BEIRUT (Reuters) - Syrian Kurdish officials will likely not attend a Syrian peace congress planned by Russia which has been rendered meaningless by “Russian collusion” with Turkey in its attack in the Afrin region, a Syrian Kurdish politician said on Monday.
Russia plans to host the congress in Sochi on Jan. 29-30.
Officials in the Kurdish-led administration that governs swathes of northern Syria had previously said they had been invited to the Sochi meeting, and would attend.
But Aldar Khalil, co-leader of a Movement for a Democratic Society, told Reuters the likelihood that Kurdish officials would not go to Sochi was now greater than the likelihood of them attending the meeting.

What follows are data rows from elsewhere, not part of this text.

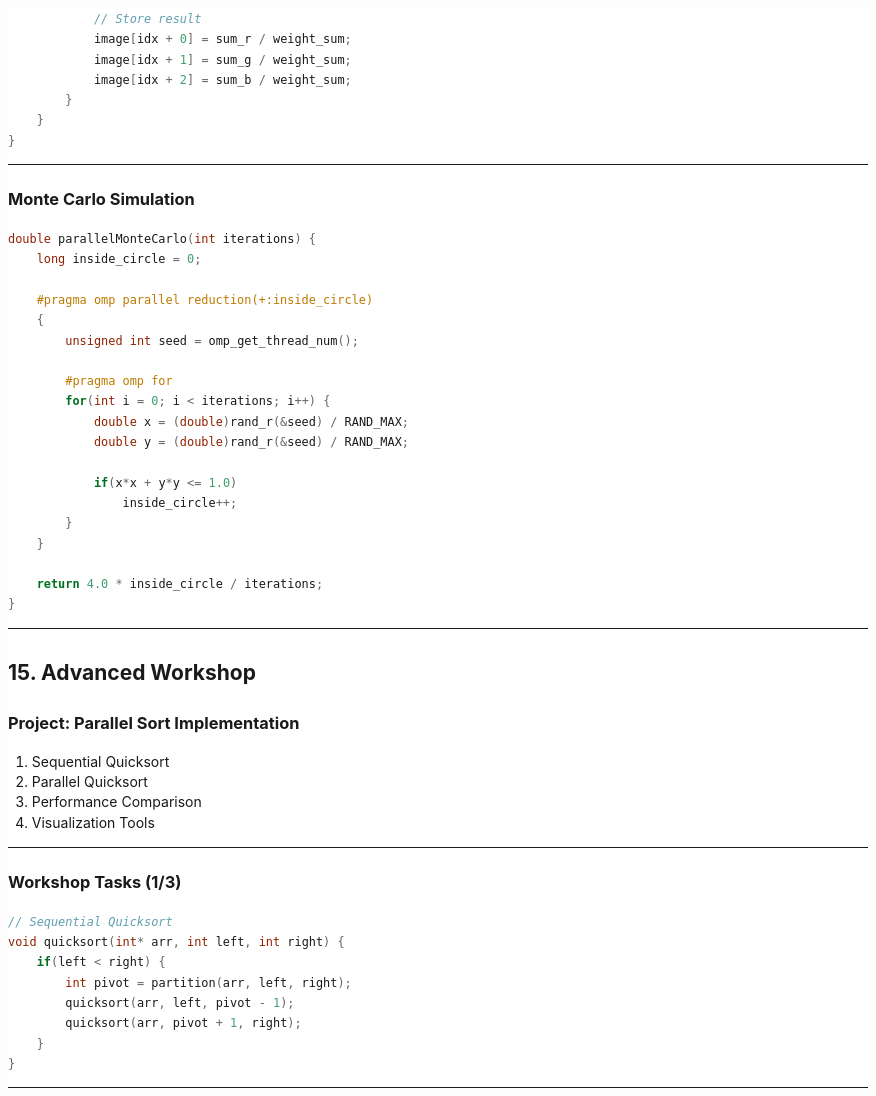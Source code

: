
 ```cpp
            // Store result
            image[idx + 0] = sum_r / weight_sum;
            image[idx + 1] = sum_g / weight_sum;
            image[idx + 2] = sum_b / weight_sum;
        }
    }
}
```

---

### Monte Carlo Simulation

```cpp
double parallelMonteCarlo(int iterations) {
    long inside_circle = 0;
    
    #pragma omp parallel reduction(+:inside_circle)
    {
        unsigned int seed = omp_get_thread_num();
        
        #pragma omp for
        for(int i = 0; i < iterations; i++) {
            double x = (double)rand_r(&seed) / RAND_MAX;
            double y = (double)rand_r(&seed) / RAND_MAX;
            
            if(x*x + y*y <= 1.0)
                inside_circle++;
        }
    }
    
    return 4.0 * inside_circle / iterations;
}
```

---

## 15. Advanced Workshop

### Project: Parallel Sort Implementation

1. Sequential Quicksort
2. Parallel Quicksort
3. Performance Comparison
4. Visualization Tools

---

### Workshop Tasks (1/3)

```cpp
// Sequential Quicksort
void quicksort(int* arr, int left, int right) {
    if(left < right) {
        int pivot = partition(arr, left, right);
        quicksort(arr, left, pivot - 1);
        quicksort(arr, pivot + 1, right);
    }
}
```

---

“Naturally in light of the Turkish attack on our areas and the Russian collusion with them (Turkey), and the Russian support for them, Sochi no longer has any meaning in order to participate in it,” he added.

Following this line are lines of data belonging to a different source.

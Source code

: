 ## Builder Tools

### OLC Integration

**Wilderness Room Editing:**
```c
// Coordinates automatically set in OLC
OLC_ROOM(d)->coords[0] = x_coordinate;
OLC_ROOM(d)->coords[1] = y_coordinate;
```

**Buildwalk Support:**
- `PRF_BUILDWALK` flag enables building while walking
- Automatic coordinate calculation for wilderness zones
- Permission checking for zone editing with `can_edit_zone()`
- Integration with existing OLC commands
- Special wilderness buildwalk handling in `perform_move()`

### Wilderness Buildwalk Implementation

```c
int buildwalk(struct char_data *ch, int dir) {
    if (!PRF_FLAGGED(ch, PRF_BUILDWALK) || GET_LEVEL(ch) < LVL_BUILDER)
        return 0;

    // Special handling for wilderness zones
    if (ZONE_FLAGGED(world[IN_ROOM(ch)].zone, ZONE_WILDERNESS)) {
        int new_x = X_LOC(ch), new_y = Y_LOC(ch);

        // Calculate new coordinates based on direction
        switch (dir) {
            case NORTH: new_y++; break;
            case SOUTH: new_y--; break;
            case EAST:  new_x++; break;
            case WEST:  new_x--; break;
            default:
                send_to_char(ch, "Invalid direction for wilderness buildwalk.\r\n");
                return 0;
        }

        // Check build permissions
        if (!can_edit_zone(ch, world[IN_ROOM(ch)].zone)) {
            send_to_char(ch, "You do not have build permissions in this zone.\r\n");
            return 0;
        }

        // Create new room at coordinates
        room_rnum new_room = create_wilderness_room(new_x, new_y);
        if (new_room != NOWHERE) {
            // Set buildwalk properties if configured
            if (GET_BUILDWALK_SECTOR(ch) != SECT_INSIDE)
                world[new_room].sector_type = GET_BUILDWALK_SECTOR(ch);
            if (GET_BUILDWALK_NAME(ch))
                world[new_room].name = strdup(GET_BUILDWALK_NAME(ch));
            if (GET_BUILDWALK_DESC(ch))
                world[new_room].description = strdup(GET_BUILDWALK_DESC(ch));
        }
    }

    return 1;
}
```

He was referring to a Turkish offensive in the Kurdish-run Afrin region of northwestern Syria, launched with the stated aim of crushing the YPG militia which controls the area.
The YPG, an ally of the United States in its campaign against Islamic State, has accused Russia of giving Turkey a greenlight for the attack by withdrawing its own forces from Afrin in recent days.

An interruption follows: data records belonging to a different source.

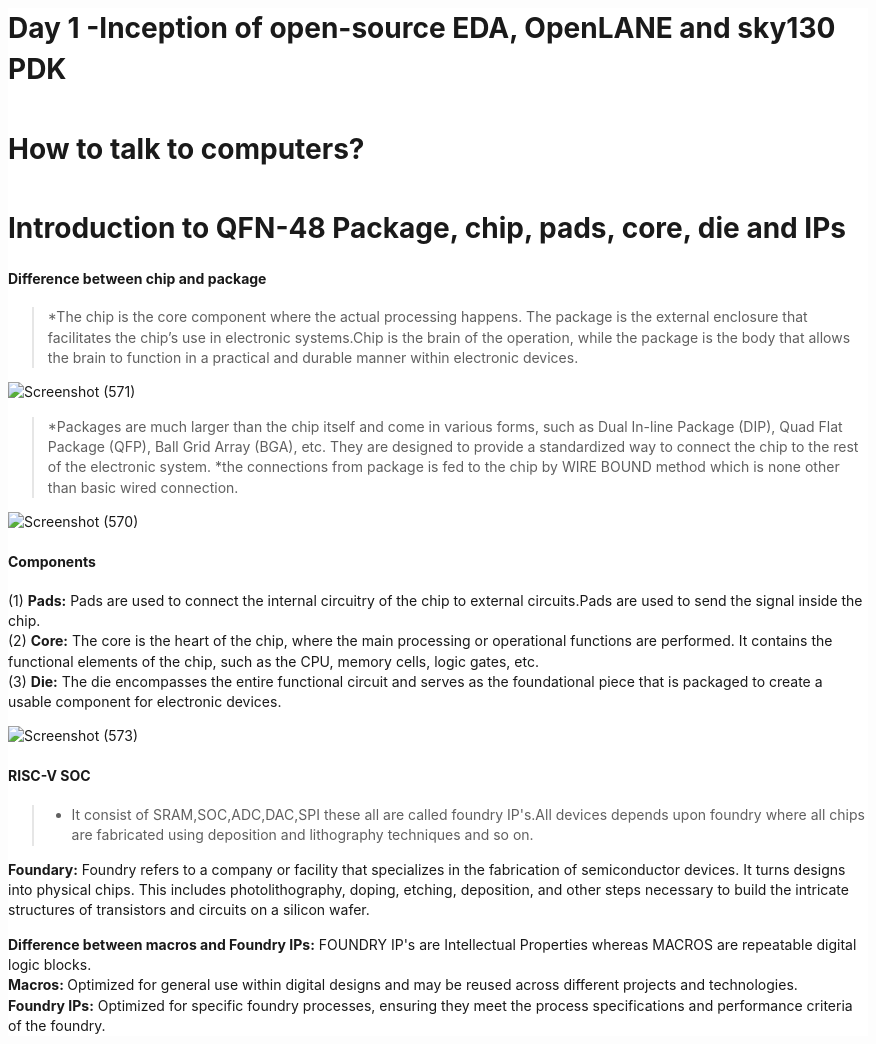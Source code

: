 # <h1 id="header-1">Day 1 -Inception of open-source EDA, OpenLANE and sky130 PDK</h1>	 
## <h1 id="header-1_1">How to talk to computers?</h1>
### <h1 id="header-1_1_1">Introduction to QFN-48 Package, chip, pads, core, die and IPs</h1>
#### Difference between chip and package
>*The chip is the core component where the actual processing happens. The package is the external enclosure that facilitates the chip’s use in electronic systems.Chip is the brain of the operation, while the package is the body that allows the brain to function in a practical and durable manner within electronic devices.

![Screenshot (571)](https://github.com/simrangupta29/nasscom-vsd-soc-design-planning/assets/130252328/12a15dbd-84c8-4d19-9a47-e8db57caddaf)


>*Packages are much larger than the chip itself and come in various forms, such as Dual In-line Package (DIP), Quad Flat Package (QFP), Ball Grid Array (BGA), etc. They are designed to provide a standardized way to connect the chip to the rest of the electronic system.
>*the connections from package is fed to the chip by WIRE BOUND method which is none other than basic wired connection.

![Screenshot (570)](https://github.com/simrangupta29/nasscom-vsd-soc-design-planning/assets/130252328/171f8fc9-f8cb-40b2-8f25-c448d0c3e80a)


#### Components 
(1) **Pads:** Pads are used to connect the internal circuitry of the chip to external circuits.Pads are used to send the signal inside the chip.</br>
(2) **Core:** The core is the heart of the chip, where the main processing or operational functions are performed. It contains the functional elements of the chip, such as the CPU, memory cells, logic gates, etc.</br>
(3) **Die:** The die encompasses the entire functional circuit and serves as the foundational piece that is packaged to create a usable component for electronic devices.</br>

![Screenshot (573)](https://github.com/simrangupta29/nasscom-vsd-soc-design-planning/assets/130252328/f9eae00f-b6d5-47b7-b39e-a3e27669147a)


#### RISC-V SOC
>* It consist of SRAM,SOC,ADC,DAC,SPI these all are called foundry IP's.All devices depends upon foundry where all chips are fabricated using deposition and lithography techniques and so on.

**Foundary:**  Foundry refers to a company or facility that specializes in the fabrication of semiconductor devices. It turns designs into physical chips. This includes photolithography, doping, etching, deposition, and other steps necessary to build the intricate structures of transistors and circuits on a silicon wafer.</br>

**Difference between macros and Foundry IPs:** FOUNDRY IP's are Intellectual Properties whereas MACROS are repeatable digital logic blocks.</br>
<b>Macros: </b>Optimized for general use within digital designs and may be reused across different projects and technologies.</br>
<b>Foundry IPs:</b> Optimized for specific foundry processes, ensuring they meet the process specifications and performance criteria of the foundry.</br>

Khalil, seen as one of the most influential Syrian Kurdish politicians, said that while Kurdish officials had been invited earlier in the preparations for Sochi, they had subsequently received no formal invitations or details about the meeting.
Turkish President Tayyip Erdogan said on Monday that Turkey had an agreement with Russia regarding its military campaign against the YPG in Afrin and that Ankara would not take a step back from the operation.
The Kremlin said that Russian officials are in contact with the Turkish leadership over the Afrin military operation.
Kremlin spokesman Dmitry Peskov declined to comment when asked if Moscow had known in advance about the operation. He said Russia continued to believe in the fundamental importance of Syria’s territorial integrity.
The main Syrian Kurdish groups have been left out of U.N.-led peace talks on Syria, in line with the wishes of Turkey which views the YPG as an extension of the Kurdistan Workers’ Party (PKK), which has fought a three-decade-long insurgency in Turkey and is listed as a terrorist group by the United States, the European Union and Turkey.